First suggestion: it's normally not a good idea to make products based on windows drivers (or modified versions of them) if you don't know what you are doing more than well. It will very soon be a pain for your users (under the form of several blue screens) and for you when you'll have to support them.
Said that, if you just want to see the place in the driver where the problem happened, the best thing to do is:
- configure windows to emit kernel dumps
- download, install and configure windbg (http://www.microsoft.com/whdc/devtools/debugging/default.mspx)

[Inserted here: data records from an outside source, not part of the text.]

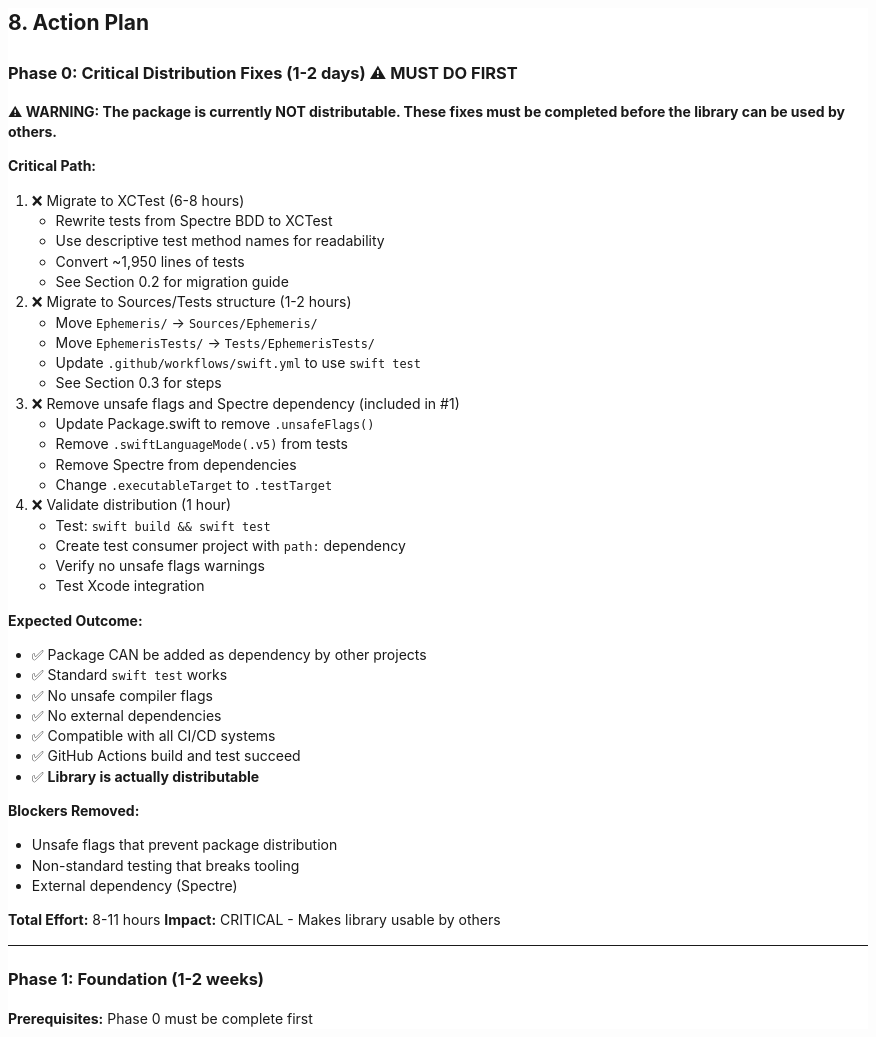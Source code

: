 
## 8. Action Plan

### Phase 0: Critical Distribution Fixes (1-2 days) ⚠️ MUST DO FIRST

**⚠️ WARNING: The package is currently NOT distributable. These fixes must be completed before the library can be used by others.**

**Critical Path:**
1. ❌ Migrate to XCTest (6-8 hours)
   - Rewrite tests from Spectre BDD to XCTest
   - Use descriptive test method names for readability
   - Convert ~1,950 lines of tests
   - See Section 0.2 for migration guide
2. ❌ Migrate to Sources/Tests structure (1-2 hours)
   - Move `Ephemeris/` → `Sources/Ephemeris/`
   - Move `EphemerisTests/` → `Tests/EphemerisTests/`
   - Update `.github/workflows/swift.yml` to use `swift test`
   - See Section 0.3 for steps
3. ❌ Remove unsafe flags and Spectre dependency (included in #1)
   - Update Package.swift to remove `.unsafeFlags()`
   - Remove `.swiftLanguageMode(.v5)` from tests
   - Remove Spectre from dependencies
   - Change `.executableTarget` to `.testTarget`
4. ❌ Validate distribution (1 hour)
   - Test: `swift build && swift test`
   - Create test consumer project with `path:` dependency
   - Verify no unsafe flags warnings
   - Test Xcode integration

**Expected Outcome:**
- ✅ Package CAN be added as dependency by other projects
- ✅ Standard `swift test` works
- ✅ No unsafe compiler flags
- ✅ No external dependencies
- ✅ Compatible with all CI/CD systems
- ✅ GitHub Actions build and test succeed
- ✅ **Library is actually distributable**

**Blockers Removed:**
- Unsafe flags that prevent package distribution
- Non-standard testing that breaks tooling
- External dependency (Spectre)

**Total Effort:** 8-11 hours
**Impact:** CRITICAL - Makes library usable by others

---

### Phase 1: Foundation (1-2 weeks)

**Prerequisites:** Phase 0 must be complete first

- open the crash dump with windbg
- do a !analyze -v
Other suggestion: download DebugView. It's free and it's able to scan a kernel dump to find the Debug Prints of your driver (if you have any), very useful for post-mortem analysis.
Loris
Ben Greear wrote:
So...my bridge seems to be working pretty well now, but when I crank it up to high speed (say, 50Mbps), the Windows-XP machine reboots shortly after. When it comes back up, it complains of a serious error and offers to send a report to MS. I'm using 3.1-beta4 with slightly modified npf.sys so that it can send pkts w/out looping them back.
The report has a dump file, and I opened it with notepad, but it will not let me copy the file because it's 'in use'. And, as soon as I finish sending the report to MS, the file goes away. Lovely!
Any ideas how to go about debugging such a problem?